SINGAPORE, Dec 8 (Reuters): Tokyo rubber futures hit a 17-year high today and lifted the price of tyre grades in Asia as crude oil rebounded and inventories in Japanese warehouses fell.
The benchmark May 2006 contract 0 JRU: in TOCOM rose to as high as 215.4 yen ($1.78) per kg, its highest since June 1988, when the most active contract hit a high of $228.2 yen per kg.
Oil helped the market resist pressure from a firm yen that normally induces profit-taking. US crude CLc1 rose 19 cents to $59.40 a barrel, having lost 73 cents to settle at $59.21 Wednesday on news of surprisingly robust US crude and fuel inventories.
Dealers said China, the world's largest consumer, showed buying interest this week ahead of the year-end, but details were sketchy. Singapore dealers, who normally sell rubber to China, have been buying rubber from Indonesia in the last three days.
Indonesia's tyre-grade SIR20 for February shipments was traded late Wednesday at 74.25 US cents per pound ($1.63 a kg) free on board Palembang and Belawan ports in Sumatra.
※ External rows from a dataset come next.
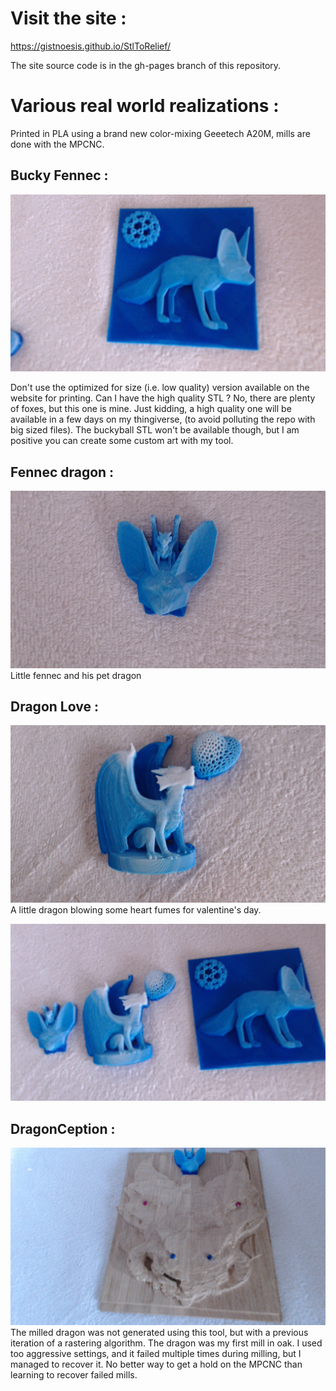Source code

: # Visit the site : 

https://gistnoesis.github.io/StlToRelief/

The site source code is in the gh-pages branch of this repository.

# Various real world realizations :

Printed in PLA using a brand new color-mixing Geeetech A20M, mills are done with the MPCNC.

## Bucky Fennec :
![Bucky Fennec](https://raw.githubusercontent.com/gistnoesis/StlToRelief/master/pictures/3d-printed-BuckyFennec.jpg)

Don't use the optimized for size (i.e. low quality) version available on the website for printing.
Can I have the high quality STL ? No, there are plenty of foxes, but this one is mine.
Just kidding, a high quality one will be available in a few days on my thingiverse, (to avoid polluting the repo with big sized files). The buckyball STL won't be available though, but I am positive you can create some custom art with my tool.

## Fennec dragon :
![Fennec dragon](https://raw.githubusercontent.com/gistnoesis/StlToRelief/master/pictures/3d-printed-fennec-dragon.jpg)
Little fennec and his pet dragon

## Dragon Love :
![dragon love](https://raw.githubusercontent.com/gistnoesis/StlToRelief/master/pictures/3d-pinted-dragon-love.jpg)
A little dragon blowing some heart fumes for valentine's day.

![Side by Side for Scale](https://raw.githubusercontent.com/gistnoesis/StlToRelief/master/pictures/sidebysideforscale.jpg)

## DragonCeption :
![dragonception](https://raw.githubusercontent.com/gistnoesis/StlToRelief/master/pictures/dragonception.jpg)
The milled dragon was not generated using this tool, but with a previous iteration of a rastering algorithm. The dragon was my first mill in oak. I used too aggressive settings, and it failed multiple times during milling, but I managed to recover it. No better way to get a hold on the MPCNC than learning to recover failed mills.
Dealers said declines in rubber stocks in Japan supported Tokyo futures while a firm oil price may encourage more tyre makers to shift to natural rubber from synthetic rubber, which is a petroleum product.
Crude rubber stocks held at private Japanese warehouses fell to 8,640 tonnes as of November 30, down about 6.0 per cent from November 20 when the previous data was taken, the Rubber Trade Association of Japan said Wednesday.
Domestic crude rubber stocks have been in a slump since May as domestic end-users have turned to these inventories after delays in supplies from Thailand, the world's largest rubber producer and exporter.
Thailand has been hit this year by drought and violence in key rubber producing areas.